[Dataset content]
+---+

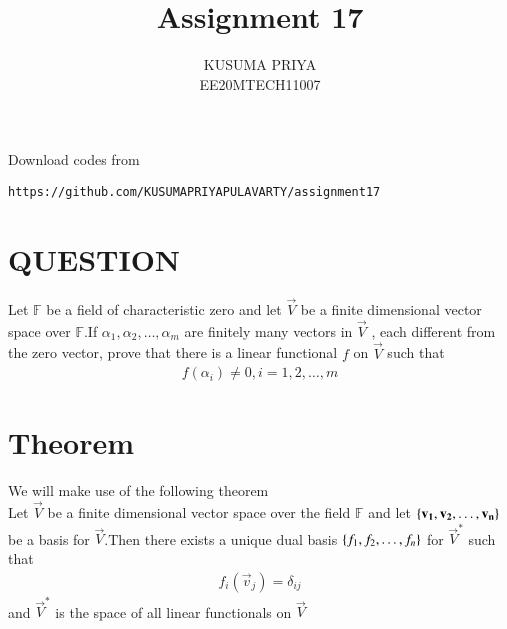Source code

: \documentclass[journal,12pt,twocolumn]{IEEEtran}
\begin{document}
\renewcommand{\thefigure}{\theproblem}

\def\putbox#1#2#3{\makebox[0in][l]{\makebox[#1][l]{}\raisebox{\baselineskip}[0in][0in]{\raisebox{#2}[0in][0in]{#3}}}}
     \def\rightbox#1{\makebox[0in][r]{#1}}
     \def\centbox#1{\makebox[0in]{#1}}
     \def\topbox#1{\raisebox{-\baselineskip}[0in][0in]{#1}}
     \def\midbox#1{\raisebox{-0.5\baselineskip}[0in][0in]{#1}}
\vspace{3cm}
\title{Assignment 17}
\author{KUSUMA PRIYA\\EE20MTECH11007}

\maketitle
\newpage

\bigskip
\renewcommand{\thefigure}{\theenumi}
\renewcommand{\thetable}{\theenumi}
Download codes from 
%
\begin{lstlisting}
https://github.com/KUSUMAPRIYAPULAVARTY/assignment17
\end{lstlisting}
%
 
 \section{QUESTION}
Let $\mathbb{F}$ be a field of characteristic zero and let $\vec{V}$ be a finite dimensional vector space over  $\mathbb{F}$.If $\alpha_1,\alpha_2,\hdots,\alpha_m$ are finitely many vectors in $\vec{V}$ , each different from the zero vector, prove that there is a linear functional $f$ on $\vec{V}$ such that
\begin{align}
    f(\alpha_i) \neq 0, i=1,2,\hdots,m
\end{align}
%

\section{Theorem}
We will make use of the following theorem\\
Let $\vec{V}$ be a finite dimensional vector space over the field $\mathbb{F}$ and let $\left\{\mathbf{v_1},\mathbf{v_2},\hdots,\mathbf{v_n}\right\}$ be a basis for $\vec{V}$.Then there exists a unique dual basis $\left\{f_1,f_2,\hdots,f_n\right\}$ for $\vec{V}^*$ such that
\begin{align}
    f_i(\vec{v}_j)=\delta_{ij}\label{1}
\end{align}
and $\vec{V}^*$ is the space of all linear functionals on $\vec{V}$
\end{document}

+---+

[Exercise instructions] All that is needed is how many lines of the listing hold the word "thefigure", stated as one number.

[Solution] 2